**EXERCISE REQUIREMENTS:** Would you please restate all of the data exactly?

**RECORDED INFORMATION:**
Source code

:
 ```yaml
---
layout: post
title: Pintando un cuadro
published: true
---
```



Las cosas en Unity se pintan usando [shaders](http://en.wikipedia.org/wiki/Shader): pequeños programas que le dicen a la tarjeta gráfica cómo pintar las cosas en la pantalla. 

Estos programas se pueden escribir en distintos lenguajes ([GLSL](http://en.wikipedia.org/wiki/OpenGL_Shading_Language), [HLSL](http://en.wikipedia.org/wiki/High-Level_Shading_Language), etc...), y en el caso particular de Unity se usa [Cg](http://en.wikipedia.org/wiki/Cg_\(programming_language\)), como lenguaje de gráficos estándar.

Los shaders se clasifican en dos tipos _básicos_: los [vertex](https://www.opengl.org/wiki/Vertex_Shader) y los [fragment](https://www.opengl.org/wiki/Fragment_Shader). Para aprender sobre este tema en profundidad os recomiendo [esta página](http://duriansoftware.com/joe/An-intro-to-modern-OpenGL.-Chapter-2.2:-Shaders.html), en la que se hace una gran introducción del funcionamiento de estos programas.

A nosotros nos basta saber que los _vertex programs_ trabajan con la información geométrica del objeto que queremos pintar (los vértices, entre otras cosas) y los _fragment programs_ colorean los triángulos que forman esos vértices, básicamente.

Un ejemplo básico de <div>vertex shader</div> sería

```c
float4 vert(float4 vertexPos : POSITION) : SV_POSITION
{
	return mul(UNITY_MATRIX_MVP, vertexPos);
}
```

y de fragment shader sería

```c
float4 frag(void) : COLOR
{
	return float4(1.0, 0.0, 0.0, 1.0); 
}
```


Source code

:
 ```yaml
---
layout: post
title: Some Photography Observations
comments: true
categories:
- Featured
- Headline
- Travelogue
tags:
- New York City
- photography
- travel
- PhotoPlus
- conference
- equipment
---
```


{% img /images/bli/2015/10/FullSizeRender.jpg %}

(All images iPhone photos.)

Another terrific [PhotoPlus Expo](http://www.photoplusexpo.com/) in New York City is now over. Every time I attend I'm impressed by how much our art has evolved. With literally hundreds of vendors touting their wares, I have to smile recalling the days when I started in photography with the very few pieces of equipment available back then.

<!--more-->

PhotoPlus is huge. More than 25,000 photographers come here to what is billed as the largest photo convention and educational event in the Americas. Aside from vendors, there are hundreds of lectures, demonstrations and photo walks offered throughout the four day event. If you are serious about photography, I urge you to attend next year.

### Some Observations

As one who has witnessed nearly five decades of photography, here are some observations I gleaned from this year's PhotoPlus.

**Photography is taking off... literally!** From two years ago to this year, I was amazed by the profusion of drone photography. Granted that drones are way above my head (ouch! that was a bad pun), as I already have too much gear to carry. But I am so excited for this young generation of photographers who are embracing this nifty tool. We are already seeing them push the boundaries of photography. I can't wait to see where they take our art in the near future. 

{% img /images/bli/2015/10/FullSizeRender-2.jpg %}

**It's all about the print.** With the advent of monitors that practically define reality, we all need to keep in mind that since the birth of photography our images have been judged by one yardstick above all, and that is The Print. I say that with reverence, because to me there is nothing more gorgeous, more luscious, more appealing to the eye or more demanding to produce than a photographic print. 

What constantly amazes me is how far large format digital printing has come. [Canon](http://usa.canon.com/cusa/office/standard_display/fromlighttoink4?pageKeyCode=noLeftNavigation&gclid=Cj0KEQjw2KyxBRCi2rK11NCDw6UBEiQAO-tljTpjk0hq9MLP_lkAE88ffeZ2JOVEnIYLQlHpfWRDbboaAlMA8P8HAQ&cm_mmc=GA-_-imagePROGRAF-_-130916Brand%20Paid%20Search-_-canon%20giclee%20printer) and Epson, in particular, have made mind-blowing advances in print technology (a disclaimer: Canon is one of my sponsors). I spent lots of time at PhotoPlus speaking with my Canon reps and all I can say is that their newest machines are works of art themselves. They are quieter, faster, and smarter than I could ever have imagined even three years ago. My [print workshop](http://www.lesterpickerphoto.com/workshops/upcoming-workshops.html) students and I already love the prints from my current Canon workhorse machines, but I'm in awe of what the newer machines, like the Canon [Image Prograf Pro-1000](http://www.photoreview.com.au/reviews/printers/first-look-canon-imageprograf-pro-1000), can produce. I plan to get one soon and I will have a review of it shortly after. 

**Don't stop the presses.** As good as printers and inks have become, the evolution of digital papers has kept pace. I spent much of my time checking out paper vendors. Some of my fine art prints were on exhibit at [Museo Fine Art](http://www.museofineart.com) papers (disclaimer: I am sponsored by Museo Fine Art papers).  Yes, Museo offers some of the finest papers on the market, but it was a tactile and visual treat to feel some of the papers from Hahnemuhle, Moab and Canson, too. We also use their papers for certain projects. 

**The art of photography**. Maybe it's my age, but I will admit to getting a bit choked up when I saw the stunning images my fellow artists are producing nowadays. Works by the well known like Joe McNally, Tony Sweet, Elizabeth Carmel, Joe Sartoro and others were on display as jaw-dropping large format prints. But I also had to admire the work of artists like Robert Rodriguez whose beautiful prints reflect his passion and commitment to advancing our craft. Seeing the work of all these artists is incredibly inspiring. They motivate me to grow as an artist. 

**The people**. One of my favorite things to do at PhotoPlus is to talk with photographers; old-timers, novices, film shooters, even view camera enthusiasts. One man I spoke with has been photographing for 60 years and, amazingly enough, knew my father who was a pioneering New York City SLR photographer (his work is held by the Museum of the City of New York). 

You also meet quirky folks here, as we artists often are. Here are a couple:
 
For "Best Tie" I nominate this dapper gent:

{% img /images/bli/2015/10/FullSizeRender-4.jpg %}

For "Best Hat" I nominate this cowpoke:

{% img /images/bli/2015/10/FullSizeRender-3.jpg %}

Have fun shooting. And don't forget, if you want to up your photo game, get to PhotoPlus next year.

**REPLY:**
Source code

:
 ```yaml
---
layout: post
title: Pintando un cuadro
published: true
---
```



Las cosas en Unity se pintan usando [shaders](http://en.wikipedia.org/wiki/Shader): pequeños programas que le dicen a la tarjeta gráfica cómo pintar las cosas en la pantalla. 

Estos programas se pueden escribir en distintos lenguajes ([GLSL](http://en.wikipedia.org/wiki/OpenGL_Shading_Language), [HLSL](http://en.wikipedia.org/wiki/High-Level_Shading_Language), etc...), y en el caso particular de Unity se usa [Cg](http://en.wikipedia.org/wiki/Cg_\(programming_language\)), como lenguaje de gráficos estándar.

Los shaders se clasifican en dos tipos _básicos_: los [vertex](https://www.opengl.org/wiki/Vertex_Shader) y los [fragment](https://www.opengl.org/wiki/Fragment_Shader). Para aprender sobre este tema en profundidad os recomiendo [esta página](http://duriansoftware.com/joe/An-intro-to-modern-OpenGL.-Chapter-2.2:-Shaders.html), en la que se hace una gran introducción del funcionamiento de estos programas.

A nosotros nos basta saber que los _vertex programs_ trabajan con la información geométrica del objeto que queremos pintar (los vértices, entre otras cosas) y los _fragment programs_ colorean los triángulos que forman esos vértices, básicamente.

Un ejemplo básico de <div>vertex shader</div> sería

```c
float4 vert(float4 vertexPos : POSITION) : SV_POSITION
{
	return mul(UNITY_MATRIX_MVP, vertexPos);
}
```

y de fragment shader sería

```c
float4 frag(void) : COLOR
{
	return float4(1.0, 0.0, 0.0, 1.0); 
}
```


Source code

:
 ```yaml
---
layout: post
title: Some Photography Observations
comments: true
categories:
- Featured
- Headline
- Travelogue
tags:
- New York City
- photography
- travel
- PhotoPlus
- conference
- equipment
---
```


{% img /images/bli/2015/10/FullSizeRender.jpg %}

(All images iPhone photos.)

Another terrific [PhotoPlus Expo](http://www.photoplusexpo.com/) in New York City is now over. Every time I attend I'm impressed by how much our art has evolved. With literally hundreds of vendors touting their wares, I have to smile recalling the days when I started in photography with the very few pieces of equipment available back then.

<!--more-->

PhotoPlus is huge. More than 25,000 photographers come here to what is billed as the largest photo convention and educational event in the Americas. Aside from vendors, there are hundreds of lectures, demonstrations and photo walks offered throughout the four day event. If you are serious about photography, I urge you to attend next year.

### Some Observations

As one who has witnessed nearly five decades of photography, here are some observations I gleaned from this year's PhotoPlus.

**Photography is taking off... literally!** From two years ago to this year, I was amazed by the profusion of drone photography. Granted that drones are way above my head (ouch! that was a bad pun), as I already have too much gear to carry. But I am so excited for this young generation of photographers who are embracing this nifty tool. We are already seeing them push the boundaries of photography. I can't wait to see where they take our art in the near future. 

{% img /images/bli/2015/10/FullSizeRender-2.jpg %}

**It's all about the print.** With the advent of monitors that practically define reality, we all need to keep in mind that since the birth of photography our images have been judged by one yardstick above all, and that is The Print. I say that with reverence, because to me there is nothing more gorgeous, more luscious, more appealing to the eye or more demanding to produce than a photographic print. 

What constantly amazes me is how far large format digital printing has come. [Canon](http://usa.canon.com/cusa/office/standard_display/fromlighttoink4?pageKeyCode=noLeftNavigation&gclid=Cj0KEQjw2KyxBRCi2rK11NCDw6UBEiQAO-tljTpjk0hq9MLP_lkAE88ffeZ2JOVEnIYLQlHpfWRDbboaAlMA8P8HAQ&cm_mmc=GA-_-imagePROGRAF-_-130916Brand%20Paid%20Search-_-canon%20giclee%20printer) and Epson, in particular, have made mind-blowing advances in print technology (a disclaimer: Canon is one of my sponsors). I spent lots of time at PhotoPlus speaking with my Canon reps and all I can say is that their newest machines are works of art themselves. They are quieter, faster, and smarter than I could ever have imagined even three years ago. My [print workshop](http://www.lesterpickerphoto.com/workshops/upcoming-workshops.html) students and I already love the prints from my current Canon workhorse machines, but I'm in awe of what the newer machines, like the Canon [Image Prograf Pro-1000](http://www.photoreview.com.au/reviews/printers/first-look-canon-imageprograf-pro-1000), can produce. I plan to get one soon and I will have a review of it shortly after. 

**Don't stop the presses.** As good as printers and inks have become, the evolution of digital papers has kept pace. I spent much of my time checking out paper vendors. Some of my fine art prints were on exhibit at [Museo Fine Art](http://www.museofineart.com) papers (disclaimer: I am sponsored by Museo Fine Art papers).  Yes, Museo offers some of the finest papers on the market, but it was a tactile and visual treat to feel some of the papers from Hahnemuhle, Moab and Canson, too. We also use their papers for certain projects. 

**The art of photography**. Maybe it's my age, but I will admit to getting a bit choked up when I saw the stunning images my fellow artists are producing nowadays. Works by the well known like Joe McNally, Tony Sweet, Elizabeth Carmel, Joe Sartoro and others were on display as jaw-dropping large format prints. But I also had to admire the work of artists like Robert Rodriguez whose beautiful prints reflect his passion and commitment to advancing our craft. Seeing the work of all these artists is incredibly inspiring. They motivate me to grow as an artist. 

**The people**. One of my favorite things to do at PhotoPlus is to talk with photographers; old-timers, novices, film shooters, even view camera enthusiasts. One man I spoke with has been photographing for 60 years and, amazingly enough, knew my father who was a pioneering New York City SLR photographer (his work is held by the Museum of the City of New York). 

You also meet quirky folks here, as we artists often are. Here are a couple:
 
For "Best Tie" I nominate this dapper gent:

{% img /images/bli/2015/10/FullSizeRender-4.jpg %}

For "Best Hat" I nominate this cowpoke:

{% img /images/bli/2015/10/FullSizeRender-3.jpg %}

Have fun shooting. And don't forget, if you want to up your photo game, get to PhotoPlus next year.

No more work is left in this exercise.